[[ TASK INPUTS open ]]

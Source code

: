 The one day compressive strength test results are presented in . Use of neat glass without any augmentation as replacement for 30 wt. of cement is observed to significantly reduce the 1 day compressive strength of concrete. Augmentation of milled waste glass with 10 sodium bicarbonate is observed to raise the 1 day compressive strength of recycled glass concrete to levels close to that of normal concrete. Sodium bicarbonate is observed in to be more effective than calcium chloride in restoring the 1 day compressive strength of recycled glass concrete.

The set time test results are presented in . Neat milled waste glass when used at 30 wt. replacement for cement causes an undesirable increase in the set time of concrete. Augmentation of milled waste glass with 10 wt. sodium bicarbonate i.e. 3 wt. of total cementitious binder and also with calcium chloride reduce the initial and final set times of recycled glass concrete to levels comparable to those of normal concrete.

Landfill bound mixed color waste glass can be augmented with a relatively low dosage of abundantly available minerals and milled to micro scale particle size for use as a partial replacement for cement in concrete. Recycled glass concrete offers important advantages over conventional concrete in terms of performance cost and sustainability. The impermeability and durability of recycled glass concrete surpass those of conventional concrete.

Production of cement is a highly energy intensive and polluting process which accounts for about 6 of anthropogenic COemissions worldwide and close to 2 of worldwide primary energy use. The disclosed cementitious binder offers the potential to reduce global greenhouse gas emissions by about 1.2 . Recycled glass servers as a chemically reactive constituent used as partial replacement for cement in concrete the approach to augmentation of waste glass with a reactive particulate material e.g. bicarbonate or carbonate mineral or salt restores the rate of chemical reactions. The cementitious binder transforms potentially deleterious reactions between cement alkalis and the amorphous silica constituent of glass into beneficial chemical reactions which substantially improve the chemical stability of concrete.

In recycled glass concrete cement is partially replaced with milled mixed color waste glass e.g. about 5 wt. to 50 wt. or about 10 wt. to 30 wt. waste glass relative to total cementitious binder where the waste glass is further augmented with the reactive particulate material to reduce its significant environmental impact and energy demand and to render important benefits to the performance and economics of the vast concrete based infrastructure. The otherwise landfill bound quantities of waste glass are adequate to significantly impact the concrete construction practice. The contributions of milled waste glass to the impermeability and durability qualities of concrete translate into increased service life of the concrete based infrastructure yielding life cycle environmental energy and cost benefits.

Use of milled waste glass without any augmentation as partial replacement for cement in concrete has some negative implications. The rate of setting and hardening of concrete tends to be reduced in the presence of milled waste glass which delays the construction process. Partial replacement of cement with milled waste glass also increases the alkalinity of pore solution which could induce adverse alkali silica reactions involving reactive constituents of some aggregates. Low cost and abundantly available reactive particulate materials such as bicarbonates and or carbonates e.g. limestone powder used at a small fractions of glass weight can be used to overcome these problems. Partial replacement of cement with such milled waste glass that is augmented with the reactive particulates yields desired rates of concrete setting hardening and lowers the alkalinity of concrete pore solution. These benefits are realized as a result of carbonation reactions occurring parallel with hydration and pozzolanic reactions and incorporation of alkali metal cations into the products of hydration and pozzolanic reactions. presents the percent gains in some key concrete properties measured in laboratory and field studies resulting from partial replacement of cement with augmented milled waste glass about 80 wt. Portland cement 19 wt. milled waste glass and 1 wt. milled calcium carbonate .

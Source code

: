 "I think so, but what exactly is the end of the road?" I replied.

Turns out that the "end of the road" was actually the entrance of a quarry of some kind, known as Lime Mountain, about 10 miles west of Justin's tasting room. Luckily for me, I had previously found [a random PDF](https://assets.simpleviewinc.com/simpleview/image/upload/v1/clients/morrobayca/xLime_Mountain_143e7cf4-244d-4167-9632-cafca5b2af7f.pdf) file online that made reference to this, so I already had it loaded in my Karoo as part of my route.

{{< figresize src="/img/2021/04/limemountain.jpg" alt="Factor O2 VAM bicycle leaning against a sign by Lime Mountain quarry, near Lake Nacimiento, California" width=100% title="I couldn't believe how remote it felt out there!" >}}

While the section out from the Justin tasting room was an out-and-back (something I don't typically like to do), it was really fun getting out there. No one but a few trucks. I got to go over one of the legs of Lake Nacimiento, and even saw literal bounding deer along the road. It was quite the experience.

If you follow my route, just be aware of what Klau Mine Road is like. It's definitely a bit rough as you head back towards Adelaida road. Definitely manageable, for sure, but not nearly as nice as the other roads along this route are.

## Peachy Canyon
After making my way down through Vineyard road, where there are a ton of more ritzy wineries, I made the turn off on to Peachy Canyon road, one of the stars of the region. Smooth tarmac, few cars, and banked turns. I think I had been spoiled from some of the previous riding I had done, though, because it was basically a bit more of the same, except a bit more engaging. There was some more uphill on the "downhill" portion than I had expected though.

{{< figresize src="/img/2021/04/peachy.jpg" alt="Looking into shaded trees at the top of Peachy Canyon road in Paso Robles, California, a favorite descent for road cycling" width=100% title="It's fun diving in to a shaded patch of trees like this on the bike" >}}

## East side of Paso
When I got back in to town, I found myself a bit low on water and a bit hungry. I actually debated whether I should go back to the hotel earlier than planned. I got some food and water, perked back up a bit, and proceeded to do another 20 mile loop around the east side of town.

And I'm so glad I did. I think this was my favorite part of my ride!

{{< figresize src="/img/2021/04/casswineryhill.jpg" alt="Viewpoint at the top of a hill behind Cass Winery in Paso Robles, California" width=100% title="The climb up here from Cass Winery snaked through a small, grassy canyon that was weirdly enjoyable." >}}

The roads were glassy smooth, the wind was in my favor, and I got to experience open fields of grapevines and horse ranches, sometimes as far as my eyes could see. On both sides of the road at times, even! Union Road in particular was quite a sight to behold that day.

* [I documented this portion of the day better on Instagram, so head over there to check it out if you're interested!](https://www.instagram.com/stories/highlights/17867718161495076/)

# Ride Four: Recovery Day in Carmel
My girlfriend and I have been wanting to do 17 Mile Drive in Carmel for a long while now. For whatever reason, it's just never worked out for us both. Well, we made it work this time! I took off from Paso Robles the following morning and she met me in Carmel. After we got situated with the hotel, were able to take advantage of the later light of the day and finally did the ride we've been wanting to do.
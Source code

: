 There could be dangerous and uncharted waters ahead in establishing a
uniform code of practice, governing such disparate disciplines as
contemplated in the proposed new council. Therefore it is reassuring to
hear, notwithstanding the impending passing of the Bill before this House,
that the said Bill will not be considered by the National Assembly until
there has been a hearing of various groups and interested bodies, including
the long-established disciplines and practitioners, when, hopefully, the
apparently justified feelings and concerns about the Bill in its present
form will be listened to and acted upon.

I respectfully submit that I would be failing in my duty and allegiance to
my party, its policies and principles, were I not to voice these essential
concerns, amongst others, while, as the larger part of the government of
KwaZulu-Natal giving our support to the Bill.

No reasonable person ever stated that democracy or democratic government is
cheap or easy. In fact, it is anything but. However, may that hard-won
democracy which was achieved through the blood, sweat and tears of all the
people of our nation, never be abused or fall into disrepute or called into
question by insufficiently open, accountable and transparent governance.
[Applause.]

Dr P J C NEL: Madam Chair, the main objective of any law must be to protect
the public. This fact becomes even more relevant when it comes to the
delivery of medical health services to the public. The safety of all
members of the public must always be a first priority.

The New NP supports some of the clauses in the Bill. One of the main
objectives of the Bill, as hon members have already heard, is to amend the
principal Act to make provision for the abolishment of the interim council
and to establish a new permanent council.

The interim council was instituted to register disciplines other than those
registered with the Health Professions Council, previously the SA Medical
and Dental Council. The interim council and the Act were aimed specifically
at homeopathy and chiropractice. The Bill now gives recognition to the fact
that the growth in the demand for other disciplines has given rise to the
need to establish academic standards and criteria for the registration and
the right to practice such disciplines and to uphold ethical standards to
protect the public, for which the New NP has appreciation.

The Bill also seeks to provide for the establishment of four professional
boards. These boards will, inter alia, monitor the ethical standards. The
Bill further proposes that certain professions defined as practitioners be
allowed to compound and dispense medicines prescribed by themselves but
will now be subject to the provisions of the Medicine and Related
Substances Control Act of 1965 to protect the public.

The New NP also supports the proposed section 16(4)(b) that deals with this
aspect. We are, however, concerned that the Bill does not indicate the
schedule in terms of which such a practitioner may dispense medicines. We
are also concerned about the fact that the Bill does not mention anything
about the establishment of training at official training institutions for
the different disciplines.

[[ TASK INPUTS closed ]]

● WHAT THE EXERCISE ASKS: Lines from the records above that hold "Mountain" are the ones to list.

● REPLY TO THE EXERCISE:
Turns out that the "end of the road" was actually the entrance of a quarry of some kind, known as Lime Mountain, about 10 miles west of Justin's tasting room. Luckily for me, I had previously found [a random PDF](https://assets.simpleviewinc.com/simpleview/image/upload/v1/clients/morrobayca/xLime_Mountain_143e7cf4-244d-4167-9632-cafca5b2af7f.pdf) file online that made reference to this, so I already had it loaded in my Karoo as part of my route.
{{< figresize src="/img/2021/04/limemountain.jpg" alt="Factor O2 VAM bicycle leaning against a sign by Lime Mountain quarry, near Lake Nacimiento, California" width=100% title="I couldn't believe how remote it felt out there!" >}}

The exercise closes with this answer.